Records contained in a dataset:

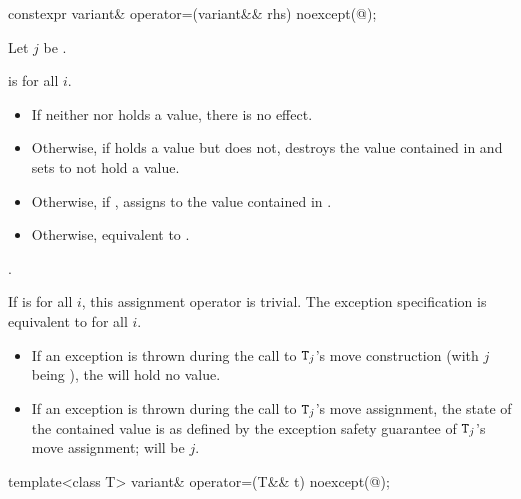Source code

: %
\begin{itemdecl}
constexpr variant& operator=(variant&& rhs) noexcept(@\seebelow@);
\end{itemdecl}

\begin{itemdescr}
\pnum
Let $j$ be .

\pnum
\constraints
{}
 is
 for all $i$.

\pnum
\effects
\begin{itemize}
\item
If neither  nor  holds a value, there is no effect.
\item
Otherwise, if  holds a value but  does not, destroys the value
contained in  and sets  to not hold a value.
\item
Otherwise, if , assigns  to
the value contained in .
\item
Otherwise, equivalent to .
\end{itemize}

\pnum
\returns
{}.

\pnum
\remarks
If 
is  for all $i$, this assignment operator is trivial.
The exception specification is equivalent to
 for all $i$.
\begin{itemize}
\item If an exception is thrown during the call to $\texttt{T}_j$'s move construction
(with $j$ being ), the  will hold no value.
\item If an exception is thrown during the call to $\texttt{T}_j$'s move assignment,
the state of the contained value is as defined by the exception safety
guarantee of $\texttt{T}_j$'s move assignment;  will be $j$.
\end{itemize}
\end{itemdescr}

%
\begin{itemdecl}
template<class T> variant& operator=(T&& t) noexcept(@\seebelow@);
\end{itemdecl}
---
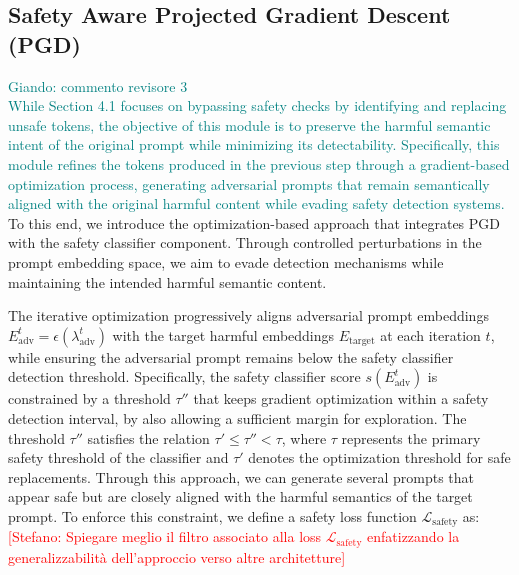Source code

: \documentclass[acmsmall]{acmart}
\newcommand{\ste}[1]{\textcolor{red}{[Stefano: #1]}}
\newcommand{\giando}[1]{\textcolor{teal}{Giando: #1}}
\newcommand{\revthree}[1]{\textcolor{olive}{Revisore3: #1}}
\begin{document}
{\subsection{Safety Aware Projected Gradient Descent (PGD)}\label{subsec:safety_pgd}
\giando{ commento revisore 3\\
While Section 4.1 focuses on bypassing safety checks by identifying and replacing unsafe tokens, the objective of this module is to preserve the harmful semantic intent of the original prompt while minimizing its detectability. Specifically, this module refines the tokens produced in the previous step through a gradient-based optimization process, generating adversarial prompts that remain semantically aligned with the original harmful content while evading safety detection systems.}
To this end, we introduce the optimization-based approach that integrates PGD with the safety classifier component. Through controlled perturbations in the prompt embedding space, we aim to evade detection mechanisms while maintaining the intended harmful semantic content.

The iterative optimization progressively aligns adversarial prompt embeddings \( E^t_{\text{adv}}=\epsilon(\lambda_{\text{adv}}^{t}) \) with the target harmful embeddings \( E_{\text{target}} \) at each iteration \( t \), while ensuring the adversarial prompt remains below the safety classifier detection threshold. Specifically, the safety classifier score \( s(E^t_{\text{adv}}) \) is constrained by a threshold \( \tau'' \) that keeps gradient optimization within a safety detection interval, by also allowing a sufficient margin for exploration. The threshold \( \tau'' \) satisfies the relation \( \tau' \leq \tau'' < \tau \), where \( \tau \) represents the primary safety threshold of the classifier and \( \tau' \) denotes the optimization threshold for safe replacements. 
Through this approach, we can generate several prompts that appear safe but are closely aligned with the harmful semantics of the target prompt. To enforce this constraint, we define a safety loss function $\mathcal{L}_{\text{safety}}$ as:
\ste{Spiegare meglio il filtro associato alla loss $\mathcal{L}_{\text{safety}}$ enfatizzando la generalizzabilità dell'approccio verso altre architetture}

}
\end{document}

→ **TASK DETAILS**:
From the entries above, extract only the lines running from the one containing "To this end, we" through the one containing "Through this approach, we", inclusive.

→ **TASK RESULT**:
To this end, we introduce the optimization-based approach that integrates PGD with the safety classifier component. Through controlled perturbations in the prompt embedding space, we aim to evade detection mechanisms while maintaining the intended harmful semantic content.

The iterative optimization progressively aligns adversarial prompt embeddings \( E^t_{\text{adv}}=\epsilon(\lambda_{\text{adv}}^{t}) \) with the target harmful embeddings \( E_{\text{target}} \) at each iteration \( t \), while ensuring the adversarial prompt remains below the safety classifier detection threshold. Specifically, the safety classifier score \( s(E^t_{\text{adv}}) \) is constrained by a threshold \( \tau'' \) that keeps gradient optimization within a safety detection interval, by also allowing a sufficient margin for exploration. The threshold \( \tau'' \) satisfies the relation \( \tau' \leq \tau'' < \tau \), where \( \tau \) represents the primary safety threshold of the classifier and \( \tau' \) denotes the optimization threshold for safe replacements. 
Through this approach, we can generate several prompts that appear safe but are closely aligned with the harmful semantics of the target prompt. To enforce this constraint, we define a safety loss function $\mathcal{L}_{\text{safety}}$ as:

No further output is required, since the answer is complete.